Análise das Expectativas e Desafios da Festividade em Mossoró
A programação do Mossoró Cidade Junina 2026 tem gerado um clima de descontentamento entre os fãs do evento. A ausência de grandes nomes como Wesley Safadão, Nathanzinho Lima, Luan Santana e Gusttavo Lima, artistas de destaque no cenário musical, tem sido um fator crucial na insatisfação do público. Nas redes sociais, a opinião dos foliões é unânime: a grade de atrações deste ano está aquém do esperado.
Mas o que explica essa percepção de uma programação “fraca”? Em grande parte, a resposta está ligada ao aumento excessivo dos cachês dos artistas, que atingiram patamares alarmantes no último ano. Informações apontam que as prefeituras do Rio Grande do Norte desembolsaram, em conjunto, quase R$ 200 milhões em pagamentos a artistas, o que é um montante considerável para um evento de grande porte como o Mossoró Cidade Junina.

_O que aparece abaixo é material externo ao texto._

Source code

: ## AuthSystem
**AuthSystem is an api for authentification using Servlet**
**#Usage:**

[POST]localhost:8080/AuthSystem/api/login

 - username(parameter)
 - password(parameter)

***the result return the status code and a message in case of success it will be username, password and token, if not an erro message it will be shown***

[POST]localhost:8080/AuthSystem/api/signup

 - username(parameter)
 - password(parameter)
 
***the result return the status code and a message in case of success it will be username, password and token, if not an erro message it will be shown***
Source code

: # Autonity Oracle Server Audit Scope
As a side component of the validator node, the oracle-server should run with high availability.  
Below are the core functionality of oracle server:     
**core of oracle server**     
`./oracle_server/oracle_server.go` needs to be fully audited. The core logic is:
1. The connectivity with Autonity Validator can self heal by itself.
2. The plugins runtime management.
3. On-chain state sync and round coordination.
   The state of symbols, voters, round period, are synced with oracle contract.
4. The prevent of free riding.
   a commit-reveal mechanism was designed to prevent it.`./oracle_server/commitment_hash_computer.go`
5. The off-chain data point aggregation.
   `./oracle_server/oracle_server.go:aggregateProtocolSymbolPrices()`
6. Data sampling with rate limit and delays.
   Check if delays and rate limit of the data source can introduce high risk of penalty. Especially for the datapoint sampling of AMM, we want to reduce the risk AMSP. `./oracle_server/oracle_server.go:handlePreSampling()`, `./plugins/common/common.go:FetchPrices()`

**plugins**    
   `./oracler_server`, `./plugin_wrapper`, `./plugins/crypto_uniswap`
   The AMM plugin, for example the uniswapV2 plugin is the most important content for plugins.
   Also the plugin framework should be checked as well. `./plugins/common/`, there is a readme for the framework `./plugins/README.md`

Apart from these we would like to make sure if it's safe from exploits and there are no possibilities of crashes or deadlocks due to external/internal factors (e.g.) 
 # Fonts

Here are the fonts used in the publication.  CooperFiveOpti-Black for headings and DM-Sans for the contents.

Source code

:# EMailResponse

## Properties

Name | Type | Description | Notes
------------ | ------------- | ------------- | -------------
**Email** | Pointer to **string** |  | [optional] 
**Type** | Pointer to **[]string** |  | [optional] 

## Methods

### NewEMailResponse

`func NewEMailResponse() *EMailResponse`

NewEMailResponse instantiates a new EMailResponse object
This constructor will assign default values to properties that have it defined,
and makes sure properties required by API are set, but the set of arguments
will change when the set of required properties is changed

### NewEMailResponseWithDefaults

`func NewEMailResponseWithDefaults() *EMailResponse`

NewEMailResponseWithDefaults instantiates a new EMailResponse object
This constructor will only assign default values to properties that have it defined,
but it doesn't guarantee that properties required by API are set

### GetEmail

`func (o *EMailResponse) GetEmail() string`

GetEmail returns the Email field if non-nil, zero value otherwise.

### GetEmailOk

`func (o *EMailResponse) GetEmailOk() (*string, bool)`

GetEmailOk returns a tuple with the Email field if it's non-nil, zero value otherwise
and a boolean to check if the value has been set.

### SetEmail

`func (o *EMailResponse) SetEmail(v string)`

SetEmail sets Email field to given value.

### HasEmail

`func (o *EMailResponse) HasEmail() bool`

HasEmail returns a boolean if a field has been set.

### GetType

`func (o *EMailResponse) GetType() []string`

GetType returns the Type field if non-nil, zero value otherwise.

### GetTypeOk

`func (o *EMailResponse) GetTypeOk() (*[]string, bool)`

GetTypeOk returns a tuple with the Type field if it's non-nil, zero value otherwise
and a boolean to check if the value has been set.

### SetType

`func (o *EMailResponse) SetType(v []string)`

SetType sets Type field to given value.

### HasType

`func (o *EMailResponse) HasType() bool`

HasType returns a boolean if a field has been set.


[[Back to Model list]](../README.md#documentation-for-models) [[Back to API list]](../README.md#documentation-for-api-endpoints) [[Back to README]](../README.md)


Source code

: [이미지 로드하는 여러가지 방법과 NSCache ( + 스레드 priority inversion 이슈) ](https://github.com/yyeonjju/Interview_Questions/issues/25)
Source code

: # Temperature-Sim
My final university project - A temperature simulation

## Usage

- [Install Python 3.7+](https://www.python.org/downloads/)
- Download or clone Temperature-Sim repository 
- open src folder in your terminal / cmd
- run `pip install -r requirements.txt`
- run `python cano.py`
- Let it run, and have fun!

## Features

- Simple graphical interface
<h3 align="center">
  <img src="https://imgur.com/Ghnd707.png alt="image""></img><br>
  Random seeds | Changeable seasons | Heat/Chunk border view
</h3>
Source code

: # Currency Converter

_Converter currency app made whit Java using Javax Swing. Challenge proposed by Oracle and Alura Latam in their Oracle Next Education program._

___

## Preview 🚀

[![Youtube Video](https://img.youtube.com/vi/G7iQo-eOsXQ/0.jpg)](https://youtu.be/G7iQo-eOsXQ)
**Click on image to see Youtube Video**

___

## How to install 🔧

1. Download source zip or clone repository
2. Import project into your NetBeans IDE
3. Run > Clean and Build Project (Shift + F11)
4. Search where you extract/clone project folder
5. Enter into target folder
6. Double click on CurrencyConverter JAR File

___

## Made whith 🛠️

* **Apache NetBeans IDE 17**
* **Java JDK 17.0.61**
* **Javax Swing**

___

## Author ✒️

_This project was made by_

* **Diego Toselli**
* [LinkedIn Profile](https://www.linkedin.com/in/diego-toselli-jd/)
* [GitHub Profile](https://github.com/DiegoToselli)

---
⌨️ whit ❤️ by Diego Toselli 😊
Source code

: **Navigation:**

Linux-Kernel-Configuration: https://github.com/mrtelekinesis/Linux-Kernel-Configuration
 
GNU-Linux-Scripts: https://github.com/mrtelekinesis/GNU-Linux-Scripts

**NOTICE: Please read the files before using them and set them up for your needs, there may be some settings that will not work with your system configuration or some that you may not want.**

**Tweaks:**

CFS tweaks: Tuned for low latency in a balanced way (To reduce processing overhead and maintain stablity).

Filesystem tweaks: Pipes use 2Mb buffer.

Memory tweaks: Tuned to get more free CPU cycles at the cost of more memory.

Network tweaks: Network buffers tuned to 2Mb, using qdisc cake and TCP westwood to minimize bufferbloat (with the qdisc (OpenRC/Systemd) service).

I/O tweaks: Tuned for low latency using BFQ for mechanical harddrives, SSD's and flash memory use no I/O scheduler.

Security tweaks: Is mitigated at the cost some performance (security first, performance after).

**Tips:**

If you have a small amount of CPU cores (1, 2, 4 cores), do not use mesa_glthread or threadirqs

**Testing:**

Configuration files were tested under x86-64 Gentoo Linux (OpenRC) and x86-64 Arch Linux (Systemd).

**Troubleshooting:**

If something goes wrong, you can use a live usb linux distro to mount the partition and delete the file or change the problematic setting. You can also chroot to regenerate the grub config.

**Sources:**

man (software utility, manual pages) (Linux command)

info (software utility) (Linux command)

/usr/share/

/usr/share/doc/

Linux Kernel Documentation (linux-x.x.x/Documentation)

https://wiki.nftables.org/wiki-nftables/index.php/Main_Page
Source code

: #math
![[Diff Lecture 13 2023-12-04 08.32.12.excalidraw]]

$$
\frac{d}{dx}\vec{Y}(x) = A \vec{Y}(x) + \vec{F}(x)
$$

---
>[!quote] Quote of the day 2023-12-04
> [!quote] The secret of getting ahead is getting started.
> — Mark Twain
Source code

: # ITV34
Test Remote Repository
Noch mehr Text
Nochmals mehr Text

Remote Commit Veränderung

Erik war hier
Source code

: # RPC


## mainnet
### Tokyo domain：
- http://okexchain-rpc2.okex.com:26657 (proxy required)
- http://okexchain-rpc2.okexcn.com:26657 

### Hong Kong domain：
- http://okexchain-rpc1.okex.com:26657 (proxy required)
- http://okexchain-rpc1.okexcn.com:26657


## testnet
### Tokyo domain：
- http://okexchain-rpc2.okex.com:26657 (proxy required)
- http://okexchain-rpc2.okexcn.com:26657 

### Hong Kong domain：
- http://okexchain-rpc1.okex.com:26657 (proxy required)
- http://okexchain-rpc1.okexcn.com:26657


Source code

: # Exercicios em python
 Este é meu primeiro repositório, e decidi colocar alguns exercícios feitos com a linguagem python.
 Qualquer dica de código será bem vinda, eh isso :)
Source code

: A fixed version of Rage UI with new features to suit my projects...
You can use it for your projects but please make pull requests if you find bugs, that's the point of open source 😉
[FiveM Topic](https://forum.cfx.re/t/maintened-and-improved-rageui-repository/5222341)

Entre as cidades do estado, Mossoró se destacou como a que mais investiu em shows, totalizando gastos de R$ 25,7 milhões, com R$ 22,4 milhões destinados exclusivamente ao Cidade Junina. Isso gerou uma necessidade de revisão na forma como os recursos são utilizados para garantir a viabilidade do evento e ao mesmo tempo atender às expectativas do público.
Recentemente, um acordo foi firmado entre o Ministério Público do Rio Grande do Norte (MPRN), o Tribunal de Contas do Estado e outras entidades, definindo um teto de gastos com cachês. Essa iniciativa visa controlar os elevados preços cobrados pelos artistas. A nova regra estabelece que cidades com coeficiente entre 0,6 e 1,2 podem gastar até R$ 300 mil, enquanto aquelas com coeficiente de 3,6 a 4,0 têm um teto de R$ 700 mil.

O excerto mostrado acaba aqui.